Em seu artigo “The Rights of Animals”, Brigid Brophy escreveu também que o toureiro que atormenta um touro até a morte e depois remove a sua orelha se engana se acredita que está provando ou ampliando a própria virilidade com essa prática bárbara. “Ele simplesmente demonstra que é um carniceiro com tendências performáticas”, criticou.

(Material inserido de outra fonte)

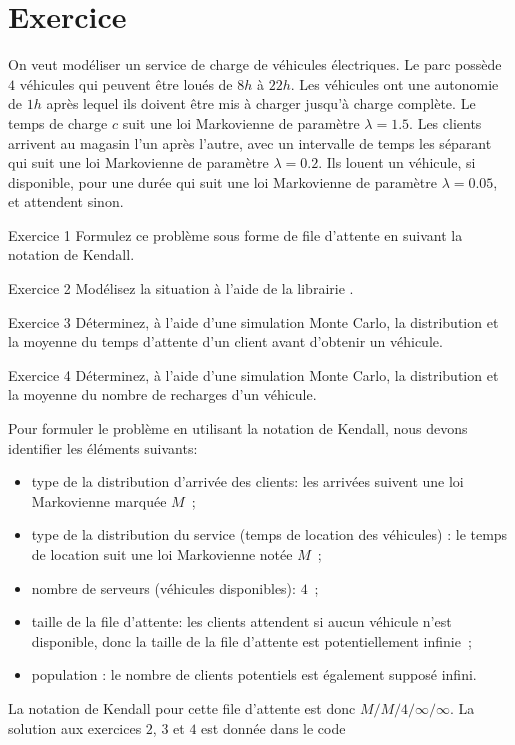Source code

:     \section{Exercice}
        On veut modéliser un service de charge de véhicules électriques. Le parc possède $4$ véhicules qui peuvent être loués de $8h$ à $22h$. Les véhicules ont une autonomie de $1h$ après lequel ils doivent être mis à charger jusqu'à charge complète. Le temps de charge $c$ suit une loi Markovienne de paramètre $\lambda = 1.5$. Les clients arrivent au magasin l'un après l'autre, avec un intervalle de temps les séparant qui suit une loi Markovienne de paramètre $\lambda = 0.2$. Ils louent un véhicule, si disponible, pour une durée qui suit une loi Markovienne de paramètre $\lambda=0.05$, et attendent sinon. 
        \begin{exercise}{Exercice 1}
            Formulez ce problème sous forme de file d'attente en suivant la notation de Kendall.
        \end{exercise}
        \begin{exercise}{Exercice 2}
            Modélisez la situation à l'aide de la librairie .
        \end{exercise}
        \begin{exercise}{Exercice 3}
            Déterminez, à l'aide d'une simulation Monte Carlo, la distribution et la moyenne du temps d'attente d'un client avant d'obtenir un véhicule.
        \end{exercise}
        \begin{exercise}{Exercice 4}
            Déterminez, à l'aide d'une simulation Monte Carlo, la distribution et la moyenne du nombre de recharges d'un véhicule.
        \end{exercise}

        Pour formuler le problème en utilisant la notation de Kendall, nous devons identifier les éléments suivants:
        \begin{itemize}
            \item type de la distribution d'arrivée des clients: les arrivées suivent une loi Markovienne marquée $M$~;
            \item type de la distribution du service (temps de location des véhicules) : le temps de location suit une loi Markovienne notée $M$~;
            \item nombre de serveurs (véhicules disponibles): $4$~;
            \item taille de la file d'attente: les clients attendent si aucun véhicule n'est disponible, donc la taille de la file d'attente est potentiellement infinie~;
            \item population : le nombre de clients potentiels est également supposé infini.
        \end{itemize}
        La notation de Kendall pour cette file d'attente est donc $M/M/4/\infty/\infty$.
        La solution aux exercices $2$, $3$ et $4$ est donnée dans le code
        \inputminted{python}{codes/charge.py}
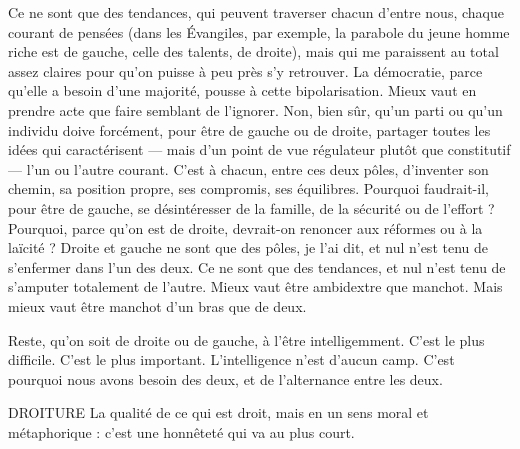 Ce ne sont que des tendances, qui peuvent traverser chacun d’entre nous,
chaque courant de pensées (dans les Évangiles, par exemple, la parabole du
jeune homme riche est de gauche, celle des talents, de droite), mais qui me
paraissent au total assez claires pour qu’on puisse à peu près s’y retrouver. La
démocratie, parce qu’elle a besoin d’une majorité, pousse à cette bipolarisation.
Mieux vaut en prendre acte que faire semblant de l’ignorer. Non, bien sûr,
qu’un parti ou qu’un individu doive forcément, pour être de gauche ou de
droite, partager toutes les idées qui caractérisent — mais d’un point de vue régulateur
plutôt que constitutif — l’un ou l’autre courant. C’est à chacun, entre ces
deux pôles, d'inventer son chemin, sa position propre, ses compromis, ses équilibres.
Pourquoi faudrait-il, pour être de gauche, se désintéresser de la famille,
de la sécurité ou de l'effort ? Pourquoi, parce qu’on est de droite, devrait-on
renoncer aux réformes ou à la laïcité ? Droite et gauche ne sont que des pôles,
je l’ai dit, et nul n’est tenu de s’enfermer dans l’un des deux. Ce ne sont que des
tendances, et nul n’est tenu de s’amputer totalement de l’autre. Mieux vaut être
ambidextre que manchot. Mais mieux vaut être manchot d’un bras que de
deux.

Reste, qu’on soit de droite ou de gauche, à l’être intelligemment. C’est le
plus difficile. C’est le plus important. L'intelligence n’est d’aucun camp. C’est
pourquoi nous avons besoin des deux, et de l’alternance entre les deux.

DROITURE La qualité de ce qui est droit, mais en un sens moral et métaphorique :
c’est une honnêteté qui va au plus court.

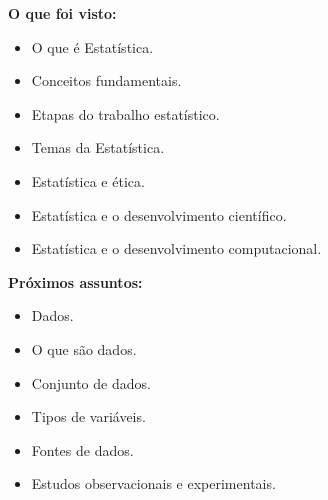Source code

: \documentclass[
  ignorenonframetext,
  serif,
  professionalfont,
  usenames,
  dvipsnames,
  aspectratio = 169]{beamer}
\providecommand{\tightlist}{%
  \setlength{\itemsep}{0pt}\setlength{\parskip}{0pt}}
\renewcommand{\tightlist}{%
  \setlength{\itemsep}{0\baselineskip}
  \setlength{\parskip}{0.25\baselineskip}
}
\def\beginAHalfColumn{\begin{minipage}{0.49\textwidth}}%
\def\endColumns{\end{minipage}}%
\begin{document}
\begin{frame}{}
\protect\hypertarget{section-1}{}
\beginAHalfColumn

\textbf{O que foi visto:}

\begin{itemize}
\tightlist
\item
  O que é Estatística.
\item
  Conceitos fundamentais.
\item
  Etapas do trabalho estatístico.
\item
  Temas da Estatística.
\item
  Estatística e ética.
\item
  Estatística e o desenvolvimento científico.
\item
  Estatística e o desenvolvimento computacional.
\end{itemize}

\endColumns
\beginAHalfColumn

\textbf{Próximos assuntos:}

\begin{itemize}
\tightlist
\item
  Dados.
\item
  O que são dados.
\item
  Conjunto de dados.
\item
  Tipos de variáveis.
\item
  Fontes de dados.
\item
  Estudos observacionais e experimentais.
\end{itemize}

\endColumns
\end{frame}
\end{document}
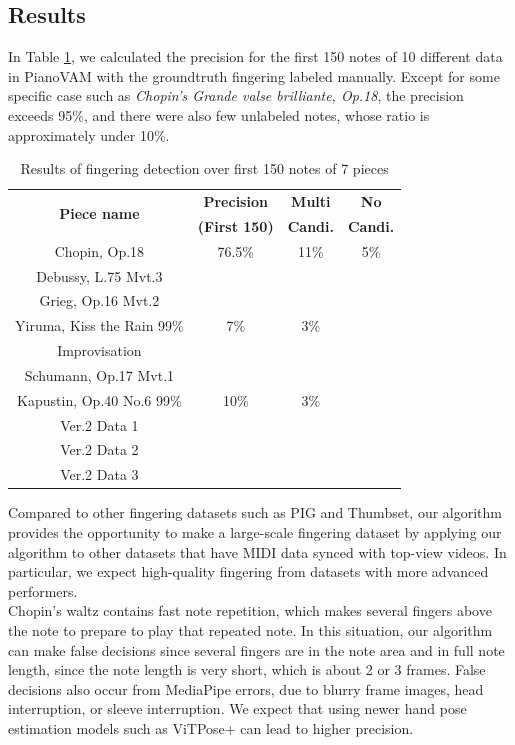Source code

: \documentclass{article}
\begin{document}
\subsection{Results}
In Table \ref{tab:fingering_results}, we calculated the precision for the first 150 notes of 10 different data in PianoVAM with the groundtruth fingering labeled manually. Except for some specific case such as \textit{Chopin's Grande valse brilliante, Op.18}, the precision exceeds 95\%, and there were also few unlabeled notes, whose ratio is approximately under 10\%.
\begin{table}[htbp]
\centering
\small
\caption{Results of fingering detection over first 150 notes of 7 pieces}
\label{tab:fingering_results}
\begin{center}
\begin{tabular}{c c c c}
\toprule
\multirow{2}{*}{\textbf{Piece name}} &  \textbf{Precision} & \textbf{Multi}  & \textbf{No} \\                                         &  \textbf{(First 150)} & \textbf{Candi.} & \textbf{Candi.}\\
\midrule
Chopin, Op.18 & 76.5\% & 11\% & 5\% \\
Debussy, L.75 Mvt.3 & & & \\
Grieg, Op.16 Mvt.2 & & & \\
Yiruma, Kiss the Rain 99\% & 7\% & 3\% & \\
Improvisation & & & \\
Schumann, Op.17 Mvt.1 & & & \\
Kapustin, Op.40 No.6 99\% & 10\% & 3\% & \\
Ver.2 Data 1 & & & \\
Ver.2 Data 2 & & & \\
Ver.2 Data 3 & & & \\
\midrule
\end{tabular}
\end{center}
\end{table}
Compared to other fingering datasets such as PIG\cite{} and Thumbset\cite{}, our algorithm provides the opportunity to make a large-scale fingering dataset by applying our algorithm to other datasets that have MIDI data synced with top-view videos. In particular, we expect high-quality fingering from datasets with more advanced performers. \\ 
Chopin's waltz contains fast note repetition, which makes several fingers above the note to prepare to play that repeated note. In this situation, our algorithm can make false decisions since several fingers are in the note area and in full note length, since the note length is very short, which is about 2 or 3 frames. False decisions also occur from MediaPipe errors, due to blurry frame images, head interruption, or sleeve interruption. We expect that using newer hand pose estimation models such as ViTPose+ \cite{} can lead to higher precision.
\end{document}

Brigid Brophy, que era vegetariana, e naturalmente defendia o não consumo de animais, declarou que nem mesmo quando evitamos ao máximo causar dor aos animais temos o direito de matá-los visando o consumo. Ou seja, ela reprovava qualquer forma de abate de animais, e certamente condenaria o que chamam hoje, e estrategicamente, de “abate humanitário”. A escritora acreditava que nenhum “bom tratamento” seria capaz de justificar a morte seguida da mercantilização da carne.

“Sei que eu não teria o direito de te matar, por mais indolor que isso fosse, só porque gosto do seu sabor, e não estou em posição de julgar que sua vida vale mais para você do que a de um animal para ele”, ponderou a escritora no Sunday Times em publicação de 10 de outubro de 1965.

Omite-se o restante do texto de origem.